Work instruction — Begin at the line with "I have to agree" and return each line through the final one of the listing below, exactly as written.

The data —
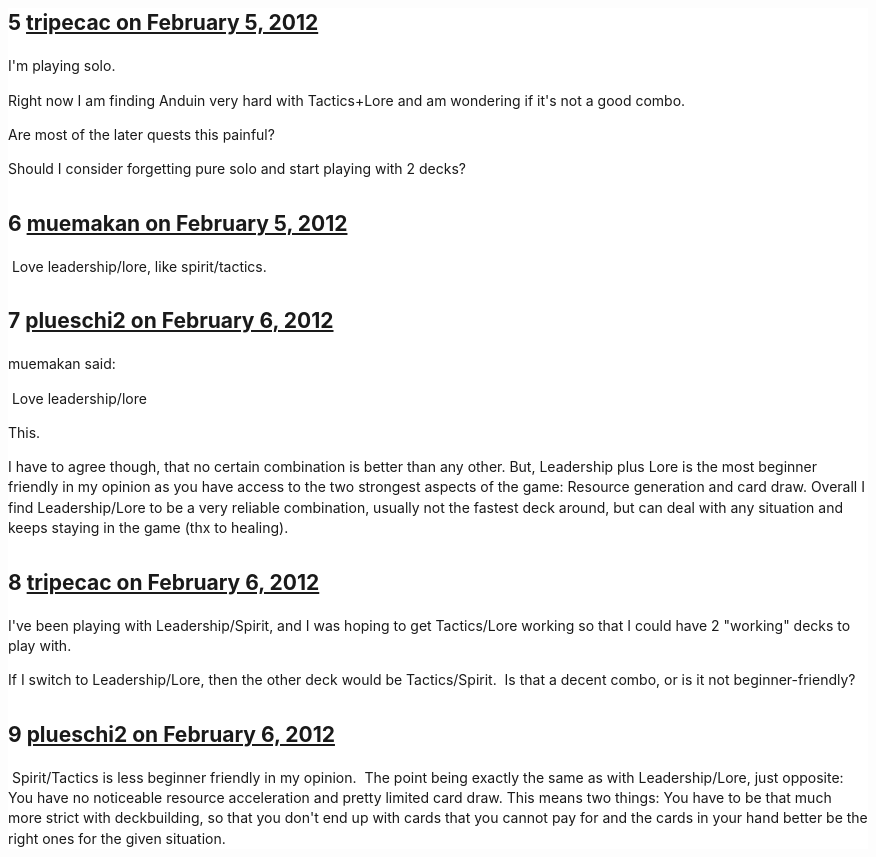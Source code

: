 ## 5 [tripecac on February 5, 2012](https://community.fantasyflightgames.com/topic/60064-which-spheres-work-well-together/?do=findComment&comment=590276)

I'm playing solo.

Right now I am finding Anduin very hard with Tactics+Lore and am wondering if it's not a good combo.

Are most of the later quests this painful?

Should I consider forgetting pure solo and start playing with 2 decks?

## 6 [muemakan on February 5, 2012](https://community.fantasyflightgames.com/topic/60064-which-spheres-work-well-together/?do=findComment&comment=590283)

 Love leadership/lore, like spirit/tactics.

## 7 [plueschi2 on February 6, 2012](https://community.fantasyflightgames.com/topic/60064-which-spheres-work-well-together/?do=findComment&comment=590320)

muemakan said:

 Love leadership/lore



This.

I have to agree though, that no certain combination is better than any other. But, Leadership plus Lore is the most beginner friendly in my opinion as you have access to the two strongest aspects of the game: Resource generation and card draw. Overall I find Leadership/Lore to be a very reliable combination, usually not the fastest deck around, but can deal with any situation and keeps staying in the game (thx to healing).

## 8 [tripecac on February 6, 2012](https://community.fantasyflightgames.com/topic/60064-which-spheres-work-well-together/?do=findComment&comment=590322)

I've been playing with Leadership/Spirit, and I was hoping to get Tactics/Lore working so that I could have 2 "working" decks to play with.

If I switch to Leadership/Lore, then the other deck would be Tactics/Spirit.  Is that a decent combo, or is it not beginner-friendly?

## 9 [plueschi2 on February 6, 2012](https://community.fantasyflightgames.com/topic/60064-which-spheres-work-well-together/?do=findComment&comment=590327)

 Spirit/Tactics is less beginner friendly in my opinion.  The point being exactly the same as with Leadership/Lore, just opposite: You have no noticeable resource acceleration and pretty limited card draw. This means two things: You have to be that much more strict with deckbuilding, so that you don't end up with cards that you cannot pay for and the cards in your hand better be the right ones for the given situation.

Exercise result —
I have to agree though, that no certain combination is better than any other. But, Leadership plus Lore is the most beginner friendly in my opinion as you have access to the two strongest aspects of the game: Resource generation and card draw. Overall I find Leadership/Lore to be a very reliable combination, usually not the fastest deck around, but can deal with any situation and keeps staying in the game (thx to healing).

## 8 [tripecac on February 6, 2012](https://community.fantasyflightgames.com/topic/60064-which-spheres-work-well-together/?do=findComment&comment=590322)

I've been playing with Leadership/Spirit, and I was hoping to get Tactics/Lore working so that I could have 2 "working" decks to play with.

If I switch to Leadership/Lore, then the other deck would be Tactics/Spirit.  Is that a decent combo, or is it not beginner-friendly?

## 9 [plueschi2 on February 6, 2012](https://community.fantasyflightgames.com/topic/60064-which-spheres-work-well-together/?do=findComment&comment=590327)

 Spirit/Tactics is less beginner friendly in my opinion.  The point being exactly the same as with Leadership/Lore, just opposite: You have no noticeable resource acceleration and pretty limited card draw. This means two things: You have to be that much more strict with deckbuilding, so that you don't end up with cards that you cannot pay for and the cards in your hand better be the right ones for the given situation.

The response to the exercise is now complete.